API Client Operations
# Set configuration
apiclient set host-containers.admin.enabled=true
apiclient set settings.kubernetes.cluster-name=my-cluster
# Get configuration
apiclient get settings
apiclient get host-containers
# Execute in container
apiclient exec admin bash
apiclient exec control enable-admin-container
# Apply settings from file
apiclient apply --from-file settings.json
# Generate configuration
apiclient generate-settings > current-settings.json
System Information
# OS version and build info
apiclient get os
cat /etc/os-release
# Kernel information
uname -a
apiclient get kernel
# Container runtime info
ctr version
apiclient get container-runtime
# Network configuration
apiclient get network
ip addr show
# Storage information
df -h
lsblk
apiclient get storage
Service Management
# From admin container with sheltie
sudo sheltie -c "systemctl status containerd"

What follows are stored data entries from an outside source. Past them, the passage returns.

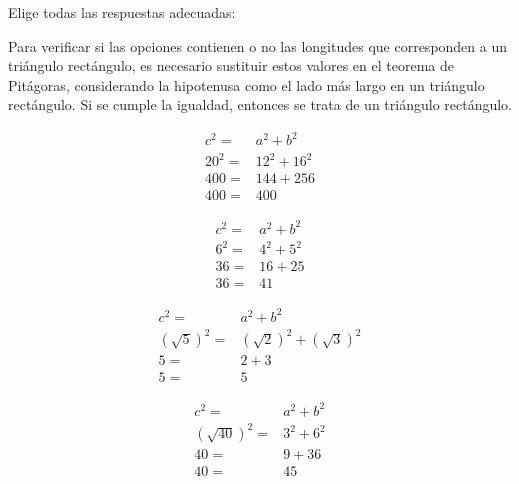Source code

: Elige todas las respuestas adecuadas:

\begin{solutionbox}{6cm}
    Para verificar si las opciones contienen o no las longitudes que corresponden a un triángulo rectángulo, es necesario sustituir estos valores en el teorema de Pitágoras, considerando la hipotenusa como el lado más largo en un triángulo rectángulo. Si se cumple la igualdad, entonces se trata de un triángulo rectángulo.

    \begin{multicols}{4}
        \begin{align*}
            c^2=  & a^2+b^2   \\
            20^2= & 12^2+16^2 \\
            400=  & 144+256   \\
            400=  & 400
        \end{align*}

        \begin{align*}
            c^2= & a^2+b^2 \\
            6^2= & 4^2+5^2 \\
            36=  & 16+25   \\
            36=  & 41
        \end{align*}

        \begin{align*}
            c^2=          & a^2+b^2                     \\
            (\sqrt{5})^2= & (\sqrt{2})^2 + (\sqrt{3})^2 \\
            5=            & 2+3                         \\
            5=            & 5
        \end{align*}

        \begin{align*}
            c^2=           & a^2+b^2   \\
            (\sqrt{40})^2= & 3^2 + 6^2 \\
            40=            & 9+36      \\
            40=            & 45
        \end{align*}
    \end{multicols}
\end{solutionbox}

sudo sheltie -c "systemctl status kubelet"
sudo sheltie -c "systemctl status ecs"
sudo sheltie -c "systemctl restart containerd"
# View service logs
sudo sheltie -c "journalctl -u containerd --no-pager"
sudo sheltie -c "journalctl -u kubelet -f"
sudo sheltie -c "journalctl --boot --no-pager"
Troubleshooting
Log Collection
# Generate comprehensive log archive
sudo sheltie
logdog
# Fetch logs via SSH
ssh -i YOUR_KEY_FILE ec2-user@YOUR_HOST \
"cat /.bottlerocket/support/bottlerocket-logs.tar.gz" > bottlerocket-logs.tar.gz
# Fetch logs via kubectl (for Kubernetes)
kubectl get --raw \
"/api/v1/nodes/NODE_NAME/proxy/logs/support/bottlerocket-logs.tar.gz" > bottlerocket-logs.tar.gz
Common Issues and Solutions
1. Container Runtime Issues
# Check containerd status
sudo sheltie -c "systemctl status containerd"
# Restart containerd
sudo sheltie -c "systemctl restart containerd"
# Check containerd configuration
sudo sheltie -c "cat /etc/containerd/config.toml"
# View containerd logs
sudo sheltie -c "journalctl -u containerd --no-pager -n 100"
2. Kubernetes Node Issues
# Check kubelet status
sudo sheltie -c "systemctl status kubelet"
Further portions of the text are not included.